For this exercise, write out the whole listing below exactly, omitting its images.

◆ **Data to process**:
*** Block opens ***

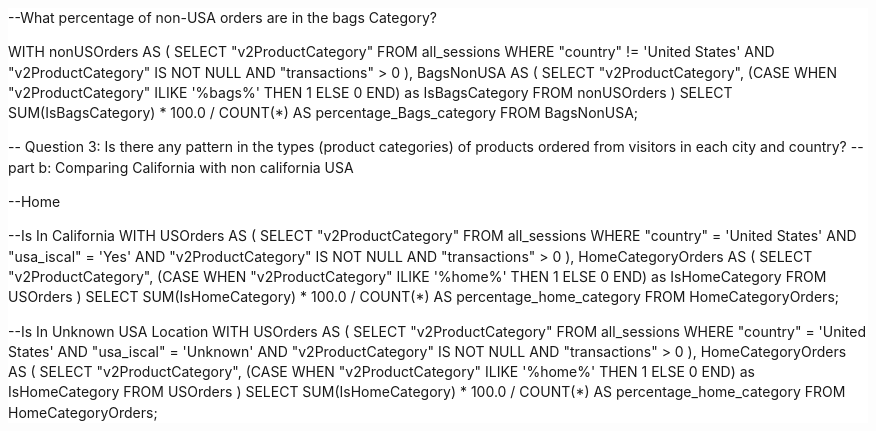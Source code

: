 --What percentage of non-USA orders are in the bags Category?

WITH nonUSOrders AS (
    SELECT "v2ProductCategory"
    FROM all_sessions
    WHERE "country" != 'United States'
      AND "v2ProductCategory" IS NOT NULL 
      AND "transactions" > 0
),
BagsNonUSA AS (
    SELECT "v2ProductCategory",
           (CASE WHEN "v2ProductCategory" ILIKE '%bags%' THEN 1 ELSE 0 END) as IsBagsCategory
    FROM nonUSOrders
)
SELECT 
    SUM(IsBagsCategory) * 100.0 / COUNT(*) AS percentage_Bags_category
FROM BagsNonUSA;


-- Question 3: Is there any pattern in the types (product categories) of products ordered from visitors in each city and country?
--part b: Comparing California with non california USA


--Home

--Is In California
WITH USOrders AS (
    SELECT "v2ProductCategory"
    FROM all_sessions
    WHERE "country" = 'United States' AND "usa_iscal" = 'Yes'
      AND "v2ProductCategory" IS NOT NULL 
      AND "transactions" > 0
),
HomeCategoryOrders AS (
    SELECT "v2ProductCategory",
           (CASE WHEN "v2ProductCategory" ILIKE '%home%' THEN 1 ELSE 0 END) as IsHomeCategory
    FROM USOrders
)
SELECT 
    SUM(IsHomeCategory) * 100.0 / COUNT(*) AS percentage_home_category
FROM HomeCategoryOrders;


--Is In Unknown USA Location
WITH USOrders AS (
    SELECT "v2ProductCategory"
    FROM all_sessions
    WHERE "country" = 'United States' AND "usa_iscal" = 'Unknown'
      AND "v2ProductCategory" IS NOT NULL 
      AND "transactions" > 0
),
HomeCategoryOrders AS (
    SELECT "v2ProductCategory",
           (CASE WHEN "v2ProductCategory" ILIKE '%home%' THEN 1 ELSE 0 END) as IsHomeCategory
    FROM USOrders
)
SELECT 
    SUM(IsHomeCategory) * 100.0 / COUNT(*) AS percentage_home_category
FROM HomeCategoryOrders;
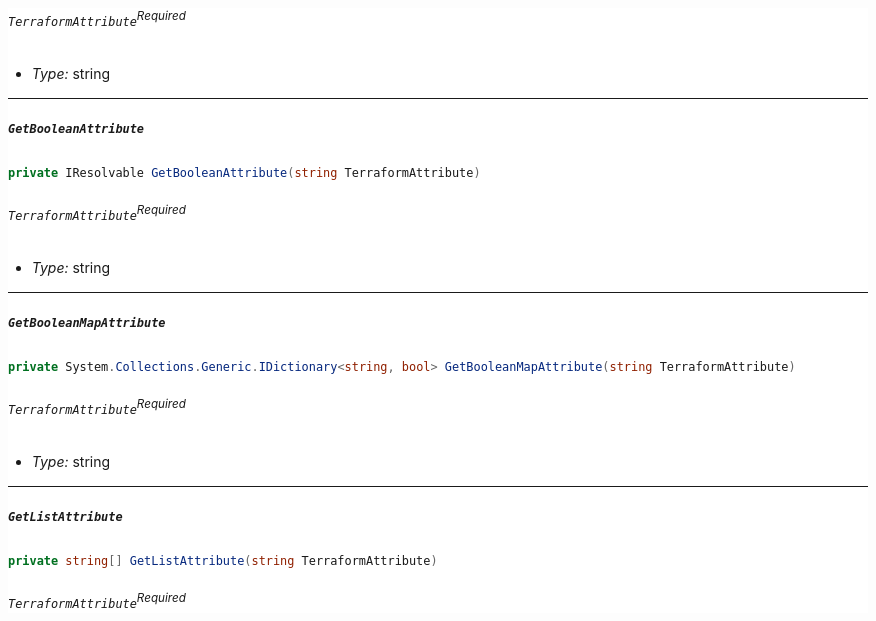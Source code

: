 ###### `TerraformAttribute`<sup>Required</sup> <a name="TerraformAttribute" id="rhizo-co-terraform-provider-wiz.controlAssociations.ControlAssociations.getAnyMapAttribute.parameter.terraformAttribute"></a>

- *Type:* string

---

##### `GetBooleanAttribute` <a name="GetBooleanAttribute" id="rhizo-co-terraform-provider-wiz.controlAssociations.ControlAssociations.getBooleanAttribute"></a>

```csharp
private IResolvable GetBooleanAttribute(string TerraformAttribute)
```

###### `TerraformAttribute`<sup>Required</sup> <a name="TerraformAttribute" id="rhizo-co-terraform-provider-wiz.controlAssociations.ControlAssociations.getBooleanAttribute.parameter.terraformAttribute"></a>

- *Type:* string

---

##### `GetBooleanMapAttribute` <a name="GetBooleanMapAttribute" id="rhizo-co-terraform-provider-wiz.controlAssociations.ControlAssociations.getBooleanMapAttribute"></a>

```csharp
private System.Collections.Generic.IDictionary<string, bool> GetBooleanMapAttribute(string TerraformAttribute)
```

###### `TerraformAttribute`<sup>Required</sup> <a name="TerraformAttribute" id="rhizo-co-terraform-provider-wiz.controlAssociations.ControlAssociations.getBooleanMapAttribute.parameter.terraformAttribute"></a>

- *Type:* string

---

##### `GetListAttribute` <a name="GetListAttribute" id="rhizo-co-terraform-provider-wiz.controlAssociations.ControlAssociations.getListAttribute"></a>

```csharp
private string[] GetListAttribute(string TerraformAttribute)
```

###### `TerraformAttribute`<sup>Required</sup> <a name="TerraformAttribute" id="rhizo-co-terraform-provider-wiz.controlAssociations.ControlAssociations.getListAttribute.parameter.terraformAttribute"></a>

*** Block closes ***

◆ **Exercise solution**:
Source code

: --What percentage of non-USA orders are in the bags Category?

WITH nonUSOrders AS (
    SELECT "v2ProductCategory"
    FROM all_sessions
    WHERE "country" != 'United States'
      AND "v2ProductCategory" IS NOT NULL 
      AND "transactions" > 0
),
BagsNonUSA AS (
    SELECT "v2ProductCategory",
           (CASE WHEN "v2ProductCategory" ILIKE '%bags%' THEN 1 ELSE 0 END) as IsBagsCategory
    FROM nonUSOrders
)
SELECT 
    SUM(IsBagsCategory) * 100.0 / COUNT(*) AS percentage_Bags_category
FROM BagsNonUSA;


-- Question 3: Is there any pattern in the types (product categories) of products ordered from visitors in each city and country?
--part b: Comparing California with non california USA


--Home

--Is In California
WITH USOrders AS (
    SELECT "v2ProductCategory"
    FROM all_sessions
    WHERE "country" = 'United States' AND "usa_iscal" = 'Yes'
      AND "v2ProductCategory" IS NOT NULL 
      AND "transactions" > 0
),
HomeCategoryOrders AS (
    SELECT "v2ProductCategory",
           (CASE WHEN "v2ProductCategory" ILIKE '%home%' THEN 1 ELSE 0 END) as IsHomeCategory
    FROM USOrders
)
SELECT 
    SUM(IsHomeCategory) * 100.0 / COUNT(*) AS percentage_home_category
FROM HomeCategoryOrders;


--Is In Unknown USA Location
WITH USOrders AS (
    SELECT "v2ProductCategory"
    FROM all_sessions
    WHERE "country" = 'United States' AND "usa_iscal" = 'Unknown'
      AND "v2ProductCategory" IS NOT NULL 
      AND "transactions" > 0
),
HomeCategoryOrders AS (
    SELECT "v2ProductCategory",
           (CASE WHEN "v2ProductCategory" ILIKE '%home%' THEN 1 ELSE 0 END) as IsHomeCategory
    FROM USOrders
)
SELECT 
    SUM(IsHomeCategory) * 100.0 / COUNT(*) AS percentage_home_category
FROM HomeCategoryOrders;
Source code

: ###### `TerraformAttribute`<sup>Required</sup> <a name="TerraformAttribute" id="rhizo-co-terraform-provider-wiz.controlAssociations.ControlAssociations.getAnyMapAttribute.parameter.terraformAttribute"></a>

- *Type:* string

---

##### `GetBooleanAttribute` <a name="GetBooleanAttribute" id="rhizo-co-terraform-provider-wiz.controlAssociations.ControlAssociations.getBooleanAttribute"></a>

```csharp
private IResolvable GetBooleanAttribute(string TerraformAttribute)
```

###### `TerraformAttribute`<sup>Required</sup> <a name="TerraformAttribute" id="rhizo-co-terraform-provider-wiz.controlAssociations.ControlAssociations.getBooleanAttribute.parameter.terraformAttribute"></a>

- *Type:* string

---

##### `GetBooleanMapAttribute` <a name="GetBooleanMapAttribute" id="rhizo-co-terraform-provider-wiz.controlAssociations.ControlAssociations.getBooleanMapAttribute"></a>

```csharp
private System.Collections.Generic.IDictionary<string, bool> GetBooleanMapAttribute(string TerraformAttribute)
```

###### `TerraformAttribute`<sup>Required</sup> <a name="TerraformAttribute" id="rhizo-co-terraform-provider-wiz.controlAssociations.ControlAssociations.getBooleanMapAttribute.parameter.terraformAttribute"></a>

- *Type:* string

---

##### `GetListAttribute` <a name="GetListAttribute" id="rhizo-co-terraform-provider-wiz.controlAssociations.ControlAssociations.getListAttribute"></a>

```csharp
private string[] GetListAttribute(string TerraformAttribute)
```

###### `TerraformAttribute`<sup>Required</sup> <a name="TerraformAttribute" id="rhizo-co-terraform-provider-wiz.controlAssociations.ControlAssociations.getListAttribute.parameter.terraformAttribute"></a>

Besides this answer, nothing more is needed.